The Blue Bags

Nevada City, California

©2015 Dale Smith

 

At first, the use blue plastic bags to dispose of dog excrement deposited along the Ditch Trail seems like a good idea. Who doesn’t want a trail free of doggie-do?

Lately I’ve been wondering, with each blue bag I pass along the trail, why we bother to bag up our dog’s shit at all. After all, to put an object in a bag suggests value. Our groceries are put in bags. Gifts are put in bags. Stuff we want to keep goes in bags. But dogshit? 

I’ve used these blue bags once or twice. The first time I picked up my terrier’s turd I was struck by how warm and, in this case, firm the steaming excrement was. With a mere .006 plastic membrane separating my skin from the actual turd, the blue bag of hot shit was the perfect hand-warmer for a cold day in February. So, after enjoying a moment of warmth, I knotted the bag I went on my way, hoping I would remember to pick it up and dispose of it on my way back to the trailhead. I’m one of the lucky ones. My dog usually does her business within the first few minutes of starting our walk. This means that on the return trip I don’t have to carry the bag of shit very far. My chances of running into someone I know, or being introduced to someone I don’t know by someone I do know while holding a bag of dogshit, are mercifully slim. 

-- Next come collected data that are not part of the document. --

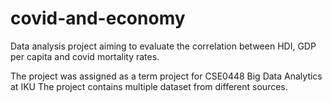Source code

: # covid-and-economy
Data analysis project aiming to evaluate the correlation between HDI, GDP per capita and covid mortality rates.

The project was assigned as a term project for CSE0448 Big Data Analytics at IKU
The project contains multiple dataset from different sources.
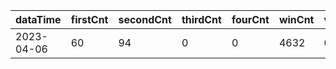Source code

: |dataTime|firstCnt|secondCnt|thirdCnt|fourCnt|winCnt|vrate|wrate|
|-|-|-|-|-|-|-|-|
|2023-04-06|60|94|0|0|4632|0%|0%|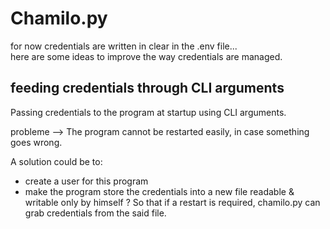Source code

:# Chamilo.py
for now credentials are written in clear in the .env file...
<br/>here are some ideas to improve the way credentials are managed.

## feeding credentials through CLI arguments
Passing credentials to the program at startup using CLI arguments.

probleme --> The program cannot be restarted easily, in case something goes wrong.<br/>

A solution could be to:
* create a user for this program
* make the program store the credentials into a new file readable & writable only by himself ?
So that if a restart is required, chamilo.py can grab credentials from the said file.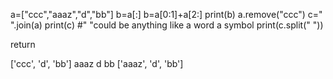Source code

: 

a=["ccc","aaaz","d","bb"]
b=a[:]
b=a[0:1]+a[2:]
print(b)
a.remove("ccc")
c=" ".join(a)
print(c)
#" "could be anything like a word a symbol 
print(c.split(" "))

return

['ccc', 'd', 'bb']
aaaz d bb
['aaaz', 'd', 'bb']
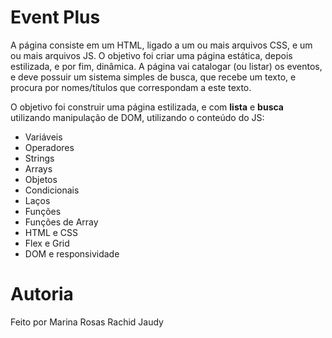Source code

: # Event Plus

A página consiste em um HTML, ligado a um ou mais arquivos CSS, e um ou mais arquivos JS. O objetivo foi criar uma página estática, depois estilizada, e por fim, dinâmica. A página vai catalogar (ou listar) os eventos, e deve possuir um sistema simples de busca, que recebe um texto, e procura por nomes/títulos que correspondam a este texto.

O objetivo foi construir uma página estilizada, e com **lista** e **busca** utilizando manipulação de DOM, utilizando o conteúdo do JS:

- Variáveis
- Operadores
- Strings
- Arrays
- Objetos
- Condicionais
- Laços
- Funções
- Funções de Array
- HTML e CSS
- Flex e Grid
- DOM e responsividade

# Autoria

Feito por Marina Rosas Rachid Jaudy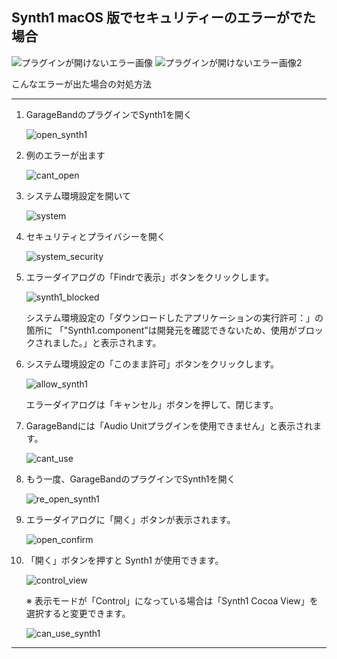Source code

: ## Synth1 macOS 版でセキュリティーのエラーがでた場合

![プラグインが開けないエラー画像](Synth1_images/001_cant_open_clicp.png)
![プラグインが開けないエラー画像2](Synth1_images/007_cant_use_clip.png)

こんなエラーが出た場合の対処方法

---

1. GarageBandのプラグインでSynth1を開く

    ![open_synth1](Synth1_images/000_open_synth1.png)

1. 例のエラーが出ます

    ![cant_open](Synth1_images/001_cant_open.png)

1. システム環境設定を開いて

    ![system](Synth1_images/002_system.png)

1. セキュリティとプライバシーを開く

    ![system_security](Synth1_images/003_system_security.png)

1. エラーダイアログの「Findrで表示」ボタンをクリックします。

    ![synth1_blocked](Synth1_images/004_synth1_blocked.png)

    システム環境設定の「ダウンロードしたアプリケーションの実行許可：」の箇所に
    「"Synth1.component"は開発元を確認できないため、使用がブロックされました。」と表示されます。

1. システム環境設定の「このまま許可」ボタンをクリックします。

    ![allow_synth1](Synth1_images/006_allow_synth1.png)

    エラーダイアログは「キャンセル」ボタンを押して、閉じます。

1. GarageBandには「Audio Unitプラグインを使用できません」と表示されます。

    ![cant_use](Synth1_images/007_cant_use.png)

1. もう一度、GarageBandのプラグインでSynth1を開く

    ![re_open_synth1](Synth1_images/008_re_open_synth1.png)

1. エラーダイアログに「開く」ボタンが表示されます。

    ![open_confirm](Synth1_images/009_open_confirm.png)

1. 「開く」ボタンを押すと Synth1 が使用できます。

    ![control_view](Synth1_images/010_control_view.png)

    ※ 表示モードが「Control」になっている場合は「Synth1 Cocoa View」を選択すると変更できます。

    ![can_use_synth1](Synth1_images/011_can_use_synth1.png)

---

At the trailhead I open the lid of the Blue Bag receptacle and notice maybe twenty or thirty bags of doggie-do already in there. I drop mine in, there it goes, not my problem anymore. I wonder why the container has to be so strong. Is there concern that bears will destroy it in their frenzy to get at the bags of shit? “Hey, Bruno, look at all these bags of shit! Sweet!” 

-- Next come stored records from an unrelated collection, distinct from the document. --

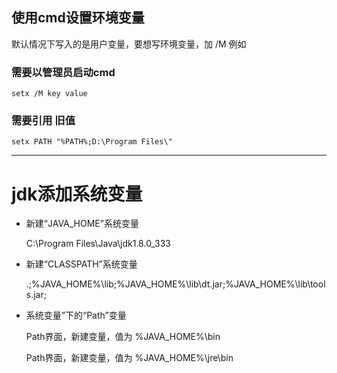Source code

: ## 使用cmd设置环境变量 ##

默认情况下写入的是用户变量，要想写环境变量，加 /M
例如

### 需要以管理员启动cmd ###

    setx /M key value

### 需要引用 旧值 ###

    setx PATH "%PATH%;D:\Program Files\"

----------

# jdk添加系统变量 #


- 新建“JAVA_HOME”系统变量

    C:\Program Files\Java\jdk1.8.0_333


- 新建“CLASSPATH”系统变量


    .;%JAVA_HOME%\lib;%JAVA_HOME%\lib\dt.jar;%JAVA_HOME%\lib\tools.jar;



- 系统变量”下的“Path”变量

  Path界面，新建变量，值为 %JAVA_HOME%\bin

  Path界面，新建变量，值为 %JAVA_HOME%\jre\bin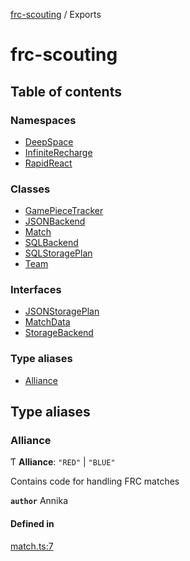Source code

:[frc-scouting](README.md) / Exports

# frc-scouting

## Table of contents

### Namespaces

- [DeepSpace](modules/DeepSpace.md)
- [InfiniteRecharge](modules/InfiniteRecharge.md)
- [RapidReact](modules/RapidReact.md)

### Classes

- [GamePieceTracker](classes/GamePieceTracker.md)
- [JSONBackend](classes/JSONBackend.md)
- [Match](classes/Match.md)
- [SQLBackend](classes/SQLBackend.md)
- [SQLStoragePlan](classes/SQLStoragePlan.md)
- [Team](classes/Team.md)

### Interfaces

- [JSONStoragePlan](interfaces/JSONStoragePlan.md)
- [MatchData](interfaces/MatchData.md)
- [StorageBackend](interfaces/StorageBackend.md)

### Type aliases

- [Alliance](modules.md#alliance)

## Type aliases

### Alliance

Ƭ **Alliance**: ``"RED"`` \| ``"BLUE"``

Contains code for handling FRC matches

**`author`** Annika

#### Defined in

[match.ts:7](https://github.com/BREAD5940/frc-scouting/blob/c1beda6/src/match.ts#L7)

I wonder what happens to these bags of shit once they are picked up. Probably they are taken to the transfer station out on McCourtney and eventually carted off to some landfill. I mean, what else could happen to them? Does someone burn them in a fifty-gallon drum in their backyard? How gross would that be? Not to mention environmentally unfriendly.

In the landfill these plastic bags of shit will still be plastic bags of shit in ten years. In 100 years. In 1,000 years. For eternity. Can you imagine some archeologist of the future sifting through the ruins of our civilization and discovering a vein of these plastic bags? “Man, these folks were into some weird stuff, Bob… what were they thinking, bagging up all this crap?” “Ohhhh, man, I just poked a hole in one,” says his co-worker. “Shit!”   

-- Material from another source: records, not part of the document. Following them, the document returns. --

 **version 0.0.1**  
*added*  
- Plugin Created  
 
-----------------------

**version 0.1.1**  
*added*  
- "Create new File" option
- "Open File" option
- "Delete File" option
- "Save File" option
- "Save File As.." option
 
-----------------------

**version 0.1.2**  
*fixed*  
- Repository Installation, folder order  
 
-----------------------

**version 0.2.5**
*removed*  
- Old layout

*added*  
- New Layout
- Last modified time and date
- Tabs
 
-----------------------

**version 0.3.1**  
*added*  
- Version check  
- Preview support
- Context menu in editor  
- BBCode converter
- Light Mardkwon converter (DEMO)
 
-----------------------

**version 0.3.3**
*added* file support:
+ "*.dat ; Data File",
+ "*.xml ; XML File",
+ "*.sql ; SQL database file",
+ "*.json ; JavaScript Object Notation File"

I no longer bag shit. No, it just doesn’t make sense to me, anymore. What I do is kick shit. Yes, I’m a shit-kicker and proud of it. Through trial and some pretty disgusting error, I’ve developed dependable techniques that allow me to launch turds–using nothing but the bottom of my shoe and the pendulum swing of my leg–fifteen or twenty feet into the forest. What’s the point? you might say. I challenge anyone to bring me a dog turd found in the vicinity of the trail that is more than a year old. When a turd is kicked into the forest in its natural, organic state, it becomes part of the forest. It decays. Organisms that help break it down attack it. Nutrients are released into the soil. The kicked shit becomes one with the ecosystem, while the bagged turd becomes nothing at all, just another piece of crap in the landfill. 

So, the next time you bend over to pick up a warm turd with your plastic-wrapped hand, ask yourself: “Is this shit really necessary? Am I doing the right thing? Or does it just seem like I’m doing the right thing?”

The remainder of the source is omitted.